*Material provided*:
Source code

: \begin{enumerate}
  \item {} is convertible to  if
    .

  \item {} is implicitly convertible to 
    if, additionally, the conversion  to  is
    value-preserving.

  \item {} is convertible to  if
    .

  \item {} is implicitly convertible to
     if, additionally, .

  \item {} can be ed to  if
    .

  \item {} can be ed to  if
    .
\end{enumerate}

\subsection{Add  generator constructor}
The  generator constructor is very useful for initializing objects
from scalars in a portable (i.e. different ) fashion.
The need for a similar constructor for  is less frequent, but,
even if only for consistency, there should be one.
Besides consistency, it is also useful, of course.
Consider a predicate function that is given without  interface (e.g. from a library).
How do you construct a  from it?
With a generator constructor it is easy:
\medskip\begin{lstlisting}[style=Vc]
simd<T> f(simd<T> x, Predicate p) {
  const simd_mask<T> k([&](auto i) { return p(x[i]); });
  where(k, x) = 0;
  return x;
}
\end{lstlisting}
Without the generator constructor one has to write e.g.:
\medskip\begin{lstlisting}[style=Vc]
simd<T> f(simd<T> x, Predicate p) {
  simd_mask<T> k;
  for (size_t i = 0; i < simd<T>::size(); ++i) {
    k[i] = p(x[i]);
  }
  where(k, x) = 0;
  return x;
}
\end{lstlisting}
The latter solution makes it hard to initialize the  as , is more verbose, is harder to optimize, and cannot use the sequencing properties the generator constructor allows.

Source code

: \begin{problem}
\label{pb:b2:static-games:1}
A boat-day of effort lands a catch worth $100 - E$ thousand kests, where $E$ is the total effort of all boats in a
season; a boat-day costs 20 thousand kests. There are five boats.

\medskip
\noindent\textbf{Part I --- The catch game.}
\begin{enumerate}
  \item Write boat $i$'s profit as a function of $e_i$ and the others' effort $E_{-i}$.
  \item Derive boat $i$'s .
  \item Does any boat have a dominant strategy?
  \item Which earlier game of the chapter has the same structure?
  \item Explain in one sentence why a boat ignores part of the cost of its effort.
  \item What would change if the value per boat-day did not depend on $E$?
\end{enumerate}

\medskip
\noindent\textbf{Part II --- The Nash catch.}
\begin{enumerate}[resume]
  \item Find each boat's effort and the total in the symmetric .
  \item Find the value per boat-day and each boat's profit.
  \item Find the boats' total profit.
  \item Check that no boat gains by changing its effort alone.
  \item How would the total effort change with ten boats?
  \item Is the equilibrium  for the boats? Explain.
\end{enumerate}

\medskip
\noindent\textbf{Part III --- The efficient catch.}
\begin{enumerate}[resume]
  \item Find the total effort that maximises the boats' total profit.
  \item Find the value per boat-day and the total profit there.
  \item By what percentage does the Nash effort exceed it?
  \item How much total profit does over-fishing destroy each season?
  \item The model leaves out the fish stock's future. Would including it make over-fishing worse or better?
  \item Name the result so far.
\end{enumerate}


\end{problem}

*Task to complete*: Each line of the listing must appear in the answer exactly as above.

*Result for this task*:
Source code

: \begin{enumerate}
  \item {} is convertible to  if
    .

  \item {} is implicitly convertible to 
    if, additionally, the conversion  to  is
    value-preserving.

  \item {} is convertible to  if
    .

  \item {} is implicitly convertible to
     if, additionally, .

  \item {} can be ed to  if
    .

  \item {} can be ed to  if
    .
\end{enumerate}

\subsection{Add  generator constructor}
The  generator constructor is very useful for initializing objects
from scalars in a portable (i.e. different ) fashion.
The need for a similar constructor for  is less frequent, but,
even if only for consistency, there should be one.
Besides consistency, it is also useful, of course.
Consider a predicate function that is given without  interface (e.g. from a library).
How do you construct a  from it?
With a generator constructor it is easy:
\medskip\begin{lstlisting}[style=Vc]
simd<T> f(simd<T> x, Predicate p) {
  const simd_mask<T> k([&](auto i) { return p(x[i]); });
  where(k, x) = 0;
  return x;
}
\end{lstlisting}
Without the generator constructor one has to write e.g.:
\medskip\begin{lstlisting}[style=Vc]
simd<T> f(simd<T> x, Predicate p) {
  simd_mask<T> k;
  for (size_t i = 0; i < simd<T>::size(); ++i) {
    k[i] = p(x[i]);
  }
  where(k, x) = 0;
  return x;
}
\end{lstlisting}
The latter solution makes it hard to initialize the  as , is more verbose, is harder to optimize, and cannot use the sequencing properties the generator constructor allows.

Source code

: \begin{problem}
\label{pb:b2:static-games:1}
A boat-day of effort lands a catch worth $100 - E$ thousand kests, where $E$ is the total effort of all boats in a
season; a boat-day costs 20 thousand kests. There are five boats.

\medskip
\noindent\textbf{Part I --- The catch game.}
\begin{enumerate}
  \item Write boat $i$'s profit as a function of $e_i$ and the others' effort $E_{-i}$.
  \item Derive boat $i$'s .
  \item Does any boat have a dominant strategy?
  \item Which earlier game of the chapter has the same structure?
  \item Explain in one sentence why a boat ignores part of the cost of its effort.
  \item What would change if the value per boat-day did not depend on $E$?
\end{enumerate}

\medskip
\noindent\textbf{Part II --- The Nash catch.}
\begin{enumerate}[resume]
  \item Find each boat's effort and the total in the symmetric .
  \item Find the value per boat-day and each boat's profit.
  \item Find the boats' total profit.
  \item Check that no boat gains by changing its effort alone.
  \item How would the total effort change with ten boats?
  \item Is the equilibrium  for the boats? Explain.
\end{enumerate}

\medskip
\noindent\textbf{Part III --- The efficient catch.}
\begin{enumerate}[resume]
  \item Find the total effort that maximises the boats' total profit.
  \item Find the value per boat-day and the total profit there.
  \item By what percentage does the Nash effort exceed it?
  \item How much total profit does over-fishing destroy each season?
  \item The model leaves out the fish stock's future. Would including it make over-fishing worse or better?
  \item Name the result so far.
\end{enumerate}


\end{problem}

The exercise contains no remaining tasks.